Texas House committee considers sports betting in the state

Texas House members moved a step closer to a floor debate on expanding gambling in Texas. 

HB 1942, which would legalize online sports betting, was officially reported to the House Calendars' Committee. An up or down vote on the measure, filed by republican Jeff Leach, (R) Plano, is no longer a long shot.

"The Bill is in a good spot. We're building support every single day from legislators here and from Texans across the state. I think we're going to be able to get it up, get it across the finish line in the House," said Rep. Leach.

The odds of winning in the Senate currently remain a long shot. Lt. Governor Dan Patrick has declared any gambling bill from the House as D-O-A in the Senate, but Leach is not ready to fold.

"I don't. My job is to pass a bill through the House and to get it over to the Senate. I trust my Senate, my Senate author over there, Lois Kolkhorst, who's well respected, very smart. We're working very hard on this," said Leach.

There is another big reason for Leach to be optimistic.

"It's definitely a bargaining chip," said political analyst Brian Smith with St. Edward’s University.

Patrick, according to Smith, could offer up an online gambling vote in the Senate as a deal to get the House to reconsider positions on school vouchers and property tax cuts.

"And if a deal comes in, that's good, you might be willing to make a deal," said Smith.

A signal may have been sent April 17 when the House Speaker referred SB 8, the Senate's school voucher Bill, to the House Public Education Committee. This is the time of year when a lot of the debating doesn't happen on either chamber floor. 
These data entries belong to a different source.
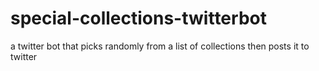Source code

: # special-collections-twitterbot
a twitter bot that picks randomly from a list of collections then posts it to twitter
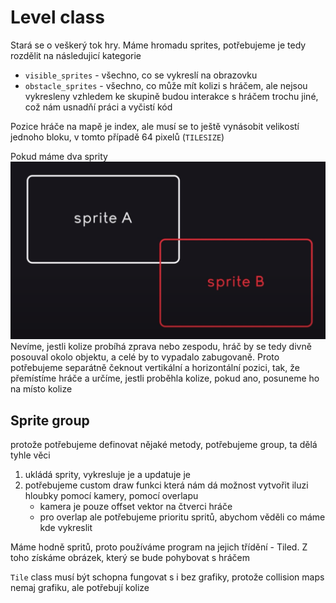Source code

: # Level class
Stará se o veškerý tok hry. Máme hromadu sprites, potřebujeme je tedy rozdělit na následujicí kategorie
* `visible_sprites` - všechno, co se vykreslí na obrazovku
* `obstacle_sprites` - všechno, co může mít kolizi s hráčem, ale nejsou vykresleny
vzhledem ke skupině budou interakce s hráčem trochu jiné, což nám usnadňí práci a vyčistí kód

Pozice hráče na mapě je index, ale musí se to ještě vynásobit velikostí jednoho bloku, v tomto případě 64 pixelů (`TILESIZE`)

Pokud máme dva sprity
![Alt text](image.png)
Nevíme, jestli kolize probíhá zprava nebo zespodu, hráč by se tedy divně posouval okolo objektu, a celé by to vypadalo zabugovaně. Proto potřebujeme separátně čeknout vertikální a horizontální pozici, tak, že přemístíme hráče a určíme, jestli proběhla kolize, pokud ano, posuneme ho na místo kolize

## Sprite group
protože potřebujeme definovat nějaké metody, potřebujeme group, ta dělá tyhle věci
1. ukládá sprity, vykresluje je a updatuje je
2. potřebujeme custom draw funkci která nám dá možnost vytvořit iluzi hloubky pomocí kamery, pomocí overlapu
    * kamera je pouze offset vektor na čtverci hráče
    * pro overlap ale potřebujeme prioritu spritů, abychom věděli co máme kde vykreslit

Máme hodně spritů, proto používáme program na jejich třídění - Tiled. Z toho získáme obrázek, který se bude pohybovat s hráčem

`Tile` class musí být schopna fungovat s i bez grafiky, protože collision maps nemaj grafiku, ale potřebují kolize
This, Smith agreed, is the backroom deal making time.

"Right. This is when the legislature has an agenda in public, but is also doing a lot of private negotiating," said Smith.

The political poker match could play out the way that the lottery debate played out several years ago.

"This could be dead until it wasn't dead, because a lot of times the power players are going to look, and they're going to ask a simple question, what's in it for me? And if the answer is nothing, then it's dead. But if a deal can be made where the important players say, what's in it for me, and an answer is given that makes them happy, then it'll move along. In the legislative process. For the lottery, it was public school funding," said Smith.

Any maneuvering will certainly involve the state budget. That's because earlier this month, House members added anti-voucher language to their version of the budget.